Task item: Pictures should be left out while the data beneath this task is written out word for word.

Start of Dataset

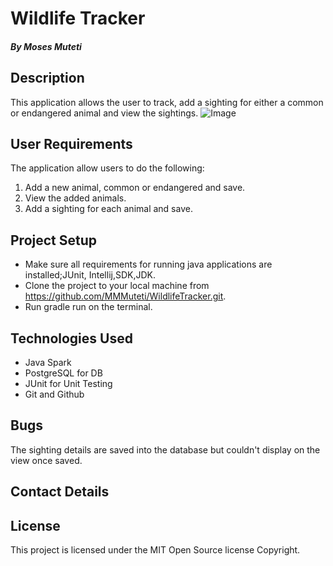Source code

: # Wildlife Tracker

##### By Moses Muteti

## Description
This application allows the user to track, add a sighting for either a common or endangered animal and view the sightings.
![Image](C:\Users\MMuteti\Desktop\MORINGA_SCHOOL\School_Projects\WildlifeTracker)

## User Requirements
The application allow users to do the following:
1. Add a new animal, common or endangered and save.
2. View the added animals.
3. Add a sighting for each animal and save.


## Project Setup
* Make sure all requirements for running java applications are installed;JUnit, Intellij,SDK,JDK.
* Clone the project to your local machine from https://github.com/MMMuteti/WildlifeTracker.git.
* Run gradle run on the terminal.
 
 
## Technologies Used

- Java Spark 
- PostgreSQL for DB
- JUnit for Unit Testing
- Git and Github

## Bugs
The sighting details are saved into the database but couldn't display on the view once saved.


## Contact Details


## License
This project is licensed under the MIT Open Source license Copyright.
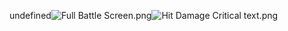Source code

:undefined![Full Battle Screen.png](https://raw.githubusercontent.com/Klokinator/FE-Repo/main/BGs,%20Interface%20Elements/Battle%20Frames%20&%20Backgrounds/%7BCynon%7D%20Velvet%20Battle%20Screen/Full%20Battle%20Screen.png "Full Battle Screen.png")![Hit Damage Critical text.png](https://raw.githubusercontent.com/Klokinator/FE-Repo/main/BGs,%20Interface%20Elements/Battle%20Frames%20&%20Backgrounds/%7BCynon%7D%20Velvet%20Battle%20Screen/Hit%20Damage%20Critical%20text.png "Hit Damage Critical text.png")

End of Dataset

Task output:
Source code

: # Wildlife Tracker

##### By Moses Muteti

## Description
This application allows the user to track, add a sighting for either a common or endangered animal and view the sightings.
![Image](C:\Users\MMuteti\Desktop\MORINGA_SCHOOL\School_Projects\WildlifeTracker)

## User Requirements
The application allow users to do the following:
1. Add a new animal, common or endangered and save.
2. View the added animals.
3. Add a sighting for each animal and save.


## Project Setup
* Make sure all requirements for running java applications are installed;JUnit, Intellij,SDK,JDK.
* Clone the project to your local machine from https://github.com/MMMuteti/WildlifeTracker.git.
* Run gradle run on the terminal.
 
 
## Technologies Used

- Java Spark 
- PostgreSQL for DB
- JUnit for Unit Testing
- Git and Github

## Bugs
The sighting details are saved into the database but couldn't display on the view once saved.


## Contact Details


## License
This project is licensed under the MIT Open Source license Copyright.
Source code

:undefined![Full Battle Screen.png](https://raw.githubusercontent.com/Klokinator/FE-Repo/main/BGs,%20Interface%20Elements/Battle%20Frames%20&%20Backgrounds/%7BCynon%7D%20Velvet%20Battle%20Screen/Full%20Battle%20Screen.png "Full Battle Screen.png")![Hit Damage Critical text.png](https://raw.githubusercontent.com/Klokinator/FE-Repo/main/BGs,%20Interface%20Elements/Battle%20Frames%20&%20Backgrounds/%7BCynon%7D%20Velvet%20Battle%20Screen/Hit%20Damage%20Critical%20text.png "Hit Damage Critical text.png")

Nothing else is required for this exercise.